Several years ago, we used a vendor whose survey required two responses to each question: The first rated our performance on the given issue and the second rated the importance to the employee.

Both used a common 5 point scale . Performance scale was based upon a range that went from “strongly disagree” to “strongly agree”. The importance scale went from “relatively unimportant” to “extremely important”.

What this gives you

The use of these two questions will result in all responses being categorized into one of the following quadrants:

High Performance/High Importance

 

Low Performance/High Importance

 

High Performance/Low Importance

 

Low Performance/Low Importance

 

You can see immediately how this will prioritize the employee responses and what reaction the organization or work area should take:

  • High Performance/High Importance:  You are doing this well and it is important to the employee.  Keep doing what you are doing and reinforce, if possible!
  • High Performance/Low Importance: You are doing this well but it is not so important to the employee.  Keep doing what you are doing. 
  • Low Performance/High Importance:  You are not doing this well and it is important to the employee.  This is the quadrant that should get your focus.  
  • Low Performance/Low Importance:  You are not doing this well but it is not important to the employee.  While it deserves attention, these questions are not the priority that the low performance/high importance are. 

When we made this change, the responses surprised us in that some of the low-scoring questions that we would have ginned up a lot of corrective action for were unimportant to the employees.

This helped us focus our attention on what really mattered to the workforce–both organizationally and in each department. Instead of throwing action plans at every low scoring question, we were able to focus on those that were important to the staff.

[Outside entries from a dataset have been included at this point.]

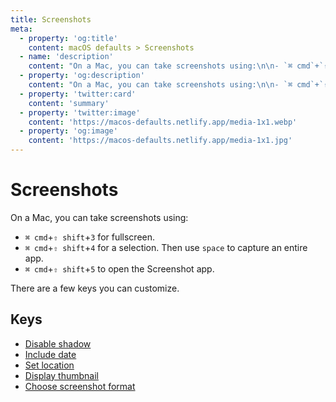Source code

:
 ```yaml
---
title: Screenshots
meta:
  - property: 'og:title'
    content: macOS defaults > Screenshots
  - name: 'description'
    content: "On a Mac, you can take screenshots using:\n\n- `⌘ cmd`+`⇧ shift`+`3` for fullscreen.\n- `⌘ cmd`+`⇧ shift`+`4` for a selection. Then use `space` to capture an entire app.\n- `⌘ cmd`+`⇧ shift`+`5` to open the Screenshot app.\n\nThere are a few keys you can customize.\n"
  - property: 'og:description'
    content: "On a Mac, you can take screenshots using:\n\n- `⌘ cmd`+`⇧ shift`+`3` for fullscreen.\n- `⌘ cmd`+`⇧ shift`+`4` for a selection. Then use `space` to capture an entire app.\n- `⌘ cmd`+`⇧ shift`+`5` to open the Screenshot app.\n\nThere are a few keys you can customize.\n"
  - property: 'twitter:card'
    content: 'summary'
  - property: 'twitter:image'
    content: 'https://macos-defaults.netlify.app/media-1x1.webp'
  - property: 'og:image'
    content: 'https://macos-defaults.netlify.app/media-1x1.jpg'
---
```


# Screenshots

On a Mac, you can take screenshots using:

- `⌘ cmd`+`⇧ shift`+`3` for fullscreen.
- `⌘ cmd`+`⇧ shift`+`4` for a selection. Then use `space` to capture an entire app.
- `⌘ cmd`+`⇧ shift`+`5` to open the Screenshot app.

There are a few keys you can customize.

## Keys

- [Disable shadow](./disable-shadow.md)
- [Include date](./include-date.md)
- [Set location](./location.md)
- [Display thumbnail](./show-thumbnail.md)
- [Choose screenshot format](./type.md)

Our resulting scores soared in the next survey. I think this was not only due to us focusing on the critical issues, but I think the staff could see that we were addressing what they were telling us was important.

It is worth seeing if your vendor can add this question to your survey. It requires no modification of the existing questions but simply the addition of another rating column.

Stop wasting everyone’s time with action plans that aren’t important to most of your staff. Instead, let your workforce tell you what really matters!.